__What to produce__
Without leaving out a single line, copy the records exactly.

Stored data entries
-----
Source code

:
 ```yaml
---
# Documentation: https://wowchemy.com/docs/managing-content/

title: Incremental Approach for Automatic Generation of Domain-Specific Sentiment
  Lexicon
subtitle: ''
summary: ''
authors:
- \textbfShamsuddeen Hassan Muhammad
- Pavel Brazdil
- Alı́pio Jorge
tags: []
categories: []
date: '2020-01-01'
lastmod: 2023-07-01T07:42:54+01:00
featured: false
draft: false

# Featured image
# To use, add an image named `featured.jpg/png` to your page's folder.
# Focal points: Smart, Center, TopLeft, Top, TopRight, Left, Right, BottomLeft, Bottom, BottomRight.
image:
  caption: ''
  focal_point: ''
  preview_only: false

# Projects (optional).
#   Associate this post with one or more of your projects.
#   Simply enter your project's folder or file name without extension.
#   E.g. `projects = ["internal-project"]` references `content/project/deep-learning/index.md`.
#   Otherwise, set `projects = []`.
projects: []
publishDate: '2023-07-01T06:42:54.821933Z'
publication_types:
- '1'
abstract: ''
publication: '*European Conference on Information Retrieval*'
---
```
-----
__Answer to this exercise__
Source code

:
 ```yaml
---
# Documentation: https://wowchemy.com/docs/managing-content/

title: Incremental Approach for Automatic Generation of Domain-Specific Sentiment
  Lexicon
subtitle: ''
summary: ''
authors:
- \textbfShamsuddeen Hassan Muhammad
- Pavel Brazdil
- Alı́pio Jorge
tags: []
categories: []
date: '2020-01-01'
lastmod: 2023-07-01T07:42:54+01:00
featured: false
draft: false

# Featured image
# To use, add an image named `featured.jpg/png` to your page's folder.
# Focal points: Smart, Center, TopLeft, Top, TopRight, Left, Right, BottomLeft, Bottom, BottomRight.
image:
  caption: ''
  focal_point: ''
  preview_only: false

# Projects (optional).
#   Associate this post with one or more of your projects.
#   Simply enter your project's folder or file name without extension.
#   E.g. `projects = ["internal-project"]` references `content/project/deep-learning/index.md`.
#   Otherwise, set `projects = []`.
projects: []
publishDate: '2023-07-01T06:42:54.821933Z'
publication_types:
- '1'
abstract: ''
publication: '*European Conference on Information Retrieval*'
---
```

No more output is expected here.